In the company’s IPO flyer, the lively salad chain reported a strong rebound after closures from the COVID-19 pandemic. Sales were battered in 2020, but grew 21% in the first nine months of 2021. Its net losses have narrowed to $ 87 million this year to date, from $ 100 million in the same. period last year.
Founded in 2007, Los Angeles-based Sweetgreen has enjoyed “cool” status in the fast-casual dining world, backed by leading partnerships with celebrities including top chef David Chang and star of the world. tennis Naomi Osaka. It is also the last place to eat in the public market this year. Just last week, Portillo’s, a Chicago hot dog group, started trading on the Nasdaq; last month, cult coffee Dutch Bros made its debut on the Big Board; and this month, the First Watch breakfast cafe chain debuted.

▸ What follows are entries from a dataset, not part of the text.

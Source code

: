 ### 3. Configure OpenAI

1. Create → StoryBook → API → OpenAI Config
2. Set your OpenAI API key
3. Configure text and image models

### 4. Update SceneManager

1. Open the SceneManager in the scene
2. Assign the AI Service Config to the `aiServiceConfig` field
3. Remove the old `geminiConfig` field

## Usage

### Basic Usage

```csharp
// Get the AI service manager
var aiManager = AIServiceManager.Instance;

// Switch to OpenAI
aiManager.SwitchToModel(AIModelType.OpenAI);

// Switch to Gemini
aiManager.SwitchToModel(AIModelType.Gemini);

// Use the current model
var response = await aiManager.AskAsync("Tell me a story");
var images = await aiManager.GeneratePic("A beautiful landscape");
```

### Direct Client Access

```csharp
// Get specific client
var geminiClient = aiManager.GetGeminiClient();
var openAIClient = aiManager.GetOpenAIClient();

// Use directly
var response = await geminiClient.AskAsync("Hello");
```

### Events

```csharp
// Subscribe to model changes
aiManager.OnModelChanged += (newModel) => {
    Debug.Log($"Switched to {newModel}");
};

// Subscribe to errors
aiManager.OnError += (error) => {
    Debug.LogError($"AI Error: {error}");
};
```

Sweetgreen has had its share of failures lately, however. In September, its co-founder Jonathan Neman published a blog post on LinkedIn partly blaming obesity for the global pandemic, writing that “no vaccine or mask will save us” and pleading for taxes on refined sugar and food. processed. (Sweetgreen is, of course, heralded as a staple for healthy eating.) Neman’s post sparked a quick reaction and was deleted the next day.
But a promising sign, the market has shown a great appetite for food stocks: Portillo’s is up 15% since opening and Dutch Bros is up 88%.
Sweetgreen currently operates 140 locations in 13 US states, and its prospectus says it hopes to double its footprint in the next few years. In August, he revealed a new investment in digital automation with his purchase of Boston-based Spyce, a maker of robotic kitchen technology. Heavily funded by venture capital, Sweetgreen’s latest funding round valued the company at around $ 1.8 billion.